NAME
Padre::Plugin::Parrot - Experimental Padre plugin for Parrot
SYNOPSIS
This Plugin provides several features
Syntax highlighting via the PGE parse tree for languages using PCT - the Parrot Compiler Toolkit
Syntax highlighting of PIR and PASM files using Perl 5 regular expressions
Embedding of Parrot to allow extending Padre using languages running in Parrot
After installation you need to enable the plugin via the Plugin Manager of Padre.

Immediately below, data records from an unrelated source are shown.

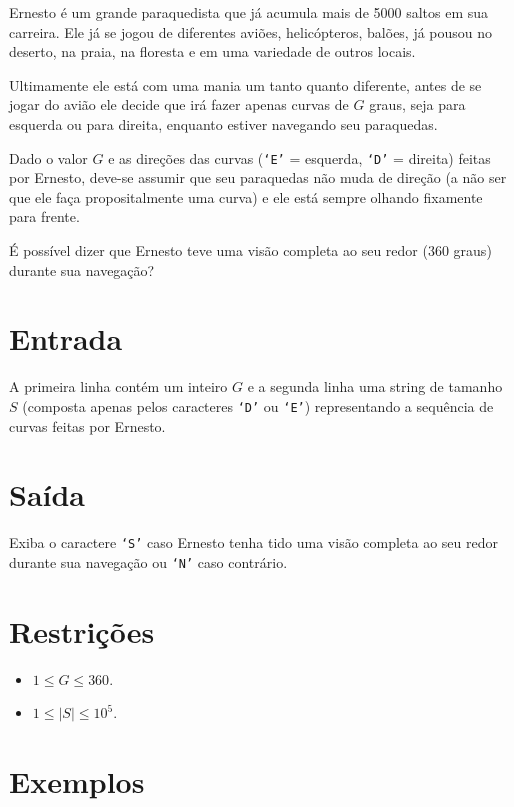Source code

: Ernesto é um grande paraquedista que já acumula mais de 5000 saltos em sua carreira. Ele já se jogou de diferentes aviões, helicópteros, balões, já pousou no deserto, na praia, na floresta e em uma variedade de outros locais.

Ultimamente ele está com uma mania um tanto quanto diferente, antes de se jogar do avião ele decide que irá fazer apenas curvas de $G$ graus, seja para esquerda ou para direita, enquanto estiver navegando seu paraquedas.

Dado o valor $G$ e as direções das curvas (\texttt{`E'} = esquerda, \texttt{`D'} = direita) feitas por Ernesto, deve-se assumir que seu paraquedas não muda de direção (a não ser que ele faça propositalmente uma curva) e ele está sempre olhando fixamente para frente.

É possível dizer que Ernesto teve uma visão completa ao seu redor (360 graus) durante sua navegação?

\section*{Entrada}

A primeira linha contém um inteiro $G$ e a segunda linha uma string de tamanho $S$ (composta apenas pelos caracteres \texttt{`D'} ou \texttt{`E'}) representando a sequência de curvas feitas por Ernesto.

\section*{Saída}

Exiba o caractere \texttt{`S'} caso Ernesto tenha tido uma visão completa ao seu redor durante sua navegação ou \texttt{`N'} caso contrário.

\section*{Restrições}

\begin{itemize}
\item $1 \leq G \leq 360$.
\item $1 \leq |S| \leq 10^5$.
\end{itemize}

\section*{Exemplos}

\exemplo
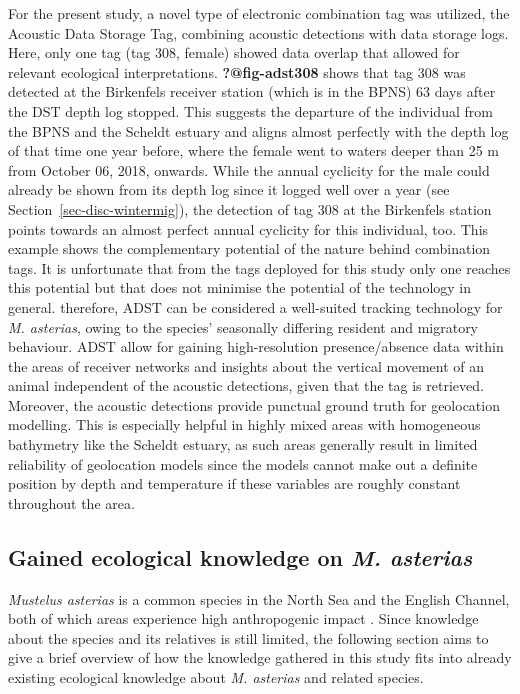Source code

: \documentclass[
  authoryear,
  review,
  3p]{elsarticle}
\begin{document}
For the present study, a novel type of electronic combination tag was
utilized, the Acoustic Data Storage Tag, combining acoustic detections
with data storage logs. Here, only one tag (tag 308, female) showed data
overlap that allowed for relevant ecological interpretations.
\textbf{?@fig-adst308} shows that tag 308 was detected at the Birkenfels
receiver station (which is in the BPNS) 63 days after the DST depth log
stopped. This suggests the departure of the individual from the BPNS and
the Scheldt estuary and aligns almost perfectly with the depth log of
that time one year before, where the female went to waters deeper than
25 m from October 06, 2018, onwards. While the annual cyclicity for the
male could already be shown from its depth log since it logged well over
a year (see Section~\ref{sec-disc-wintermig}), the detection of tag 308
at the Birkenfels station points towards an almost perfect annual
cyclicity for this individual, too. This example shows the complementary
potential of the nature behind combination tags. It is unfortunate that
from the tags deployed for this study only one reaches this potential
but that does not minimise the potential of the technology in general.
therefore, ADST can be considered a well-suited tracking technology for
\emph{M. asterias}, owing to the species' seasonally differing resident
and migratory behaviour. ADST allow for gaining high-resolution
presence/absence data within the areas of receiver networks and insights
about the vertical movement of an animal independent of the acoustic
detections, given that the tag is retrieved. Moreover, the acoustic
detections provide punctual ground truth for geolocation modelling. This
is especially helpful in highly mixed areas with homogeneous bathymetry
like the Scheldt estuary, as such areas generally result in limited
reliability of geolocation models since the models cannot make out a
definite position by depth and temperature if these variables are
roughly constant throughout the area.

\hypertarget{sec-disc-otherspecies}{%
\subsection{\texorpdfstring{Gained ecological knowledge on \emph{M.
asterias}}{Gained ecological knowledge on M. asterias}}\label{sec-disc-otherspecies}}

\emph{Mustelus asterias} is a common species in the North Sea and the
English Channel, both of which areas experience high anthropogenic
impact \citep{hernandezfarinas_2014}. Since knowledge about the species
and its relatives is still limited, the following section aims to give a
brief overview of how the knowledge gathered in this study fits into
already existing ecological knowledge about \emph{M. asterias} and
related species.
\end{document}
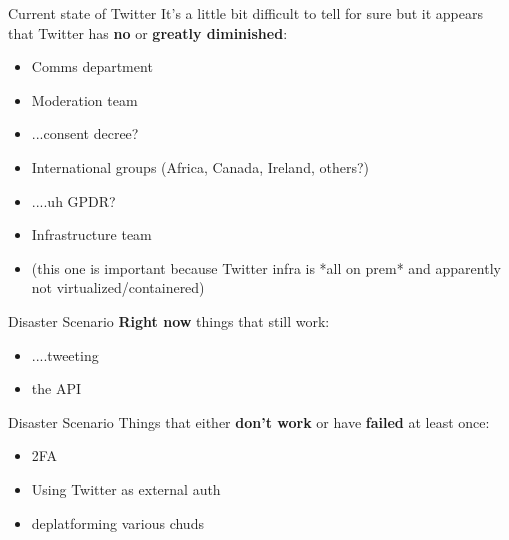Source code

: \documentclass{beamer}
\begin{document}
\begin{frame}{Current state of Twitter}
	It's a little bit difficult to tell for sure but it appears that Twitter has \textbf{no} or \textbf{greatly diminished}:
	\begin{itemize}
		\pause
		\item Comms department
		\pause
		\item Moderation team
		\pause
		\item ...consent decree?
		\pause
		\item International groups (Africa, Canada, Ireland, others?)
		\pause
		\item ....uh GPDR? 
		\pause 
		\item Infrastructure team 
		\pause
		\item (this one is important because Twitter infra is *all on prem* and apparently not virtualized/containered)
	\end{itemize}
\end{frame}

\begin{frame}{Disaster Scenario}
	\textbf{Right now} things that still work:
	\begin{itemize}
		\pause
		\item ....tweeting
		\pause
		\item the API
		\pause
	\end{itemize}
\end{frame}

\begin{frame}{Disaster Scenario}
	Things that either \textbf{don't work} or have \textbf{failed} at least once:
	\begin{itemize}
		\pause
		\item 2FA
		\pause
		\item Using Twitter as external auth
		\pause
		\item deplatforming various chuds
	\end{itemize}
\end{frame}
\end{document}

Once that is done there should be a menu option Plugins/Parrot with several submenus.
About is just some short explanation
The other menu options will count the number of characters in the current document using the current Perl 5 interpreter or PASM running on top of Parrot. Later we add other implementations running on top of Parrot.
The syntax highlighting provided by this module can be enabled on a perl file-type (actually mime-type) base in the Edit/Preferences/Mime-types dialog.
INSTALLATION
This whole plugin is quite experimental. So is the documentation. I hope the plugin can work with released and installed versions of Parrot as well but I have never tried that. Let me outline how I install the dependencies.
It is quite simple though it has several steps in it.
Later we'll make this more simple.
I start with Rakudo (the implementation of Perl 6 on Parrot).
Install Rakudo
$ cd $HOME
$ mkdir work
$ cd work
$ git clone git://github.com/rakudo/rakudo.git
$ cd rakudo
$ perl Configure.pl --gen-parrot
$ make
Configure env variables
Configure PARROT_DIR to point to the root of parrot Configure RAKUDO_DIR to point to the directory where rakudo was checked out. (I have these in the .bashrc)
$ export PARROT_DIR=$HOME/work/rakudo/parrot
$ export RAKUDO_DIR=$HOME/work/rakudo
Once this is done if you run Padre now you can enable Parrot/PGE highlighting of Perl 6 files via the Edit/Preferences/Mime-types dialog.
Adding Cardinal (Ruby) highlighting
In order to support Ruby highlighting one needs to configure the CARDINAL_DIR environment variable to point to the place where the cardinal.pbc can be located.
$ cd $HOME/work
$ git clone git://github.com/cardinal/cardinal.git
$ export CARDINAL_DIR=$HOME/work/cardinal # add this also to .bashrc
$ cd $PARROD_DIR
$ mkdir languages
$ cd language
$ ln -s $CARDINAL_DIR
$ cd cardinal
$ perl Configure.pl
$ make
Once this is done if you run Padre now you can enable Parrot/PGE highlighting of Ruby files via the Edit/Preferences/Mime-types dialog.
Embedding Parrot
Configure LD_LIBRARY_PATH (also in .bashrc)
$ export LD_LIBRARY_PATH=$PARROT_DIR/blib/lib/
Build Parrot::Embed
$ cd $PARROT_DIR/ext/Parrot-Embed/
./Build realclean
perl Build.PL
./Build
./Build test
The test will give a warning like this, but will pass:
Parrot VM: Can't stat no file here, code 2.
error:imcc:syntax error, unexpected IDENTIFIER
in file 'EVAL_2' line 1
Now if you run Padre and enable Padre::Plugin::Parrot it will have an embedded Parrot interpreter that can run code written in PIR. (See the Plugins/Parrot/Count Characters...) menu options.
Related Tickets in Parrot
https://trac.parrot.org/parrot/ticket/77 https://trac.parrot.org/parrot/ticket/74 https://trac.parrot.org/parrot/ticket/76 https://trac.parrot.org/parrot/ticket/79 https://trac.parrot.org/parrot/ticket/77
Adding more highlightings
In order to add more syntax highlighters one needs to
- 1)
-
make sure the relevant language can compile to a pbc file
- 2)
-
add and entry to the @config variable.
- 3)
-
add color codes to the missing tokens in Padre::Plugin::Parrot::ColorizeTask
TODO
Eliminate the need for environment variables
Make the installations more simple, make sure it can work with released and installed versions of Parrot, Rakudo etc.
Allow the addition and configuration of more .pbc files (or executables) to @config (and keep it in the Padre config database).
Separate the token lists for the various languages Padre::Plugin::Parrot::ColorizeTask
Automatically colorize any file type if it does not have a specified token to colors table.
COPYRIGHT
Copyright 2008-2009 Gabor Szabo. http://szabgab.com/
LICENSE
This program is free software; you can redistribute it and/or modify it under the same terms as Perl 5 itself.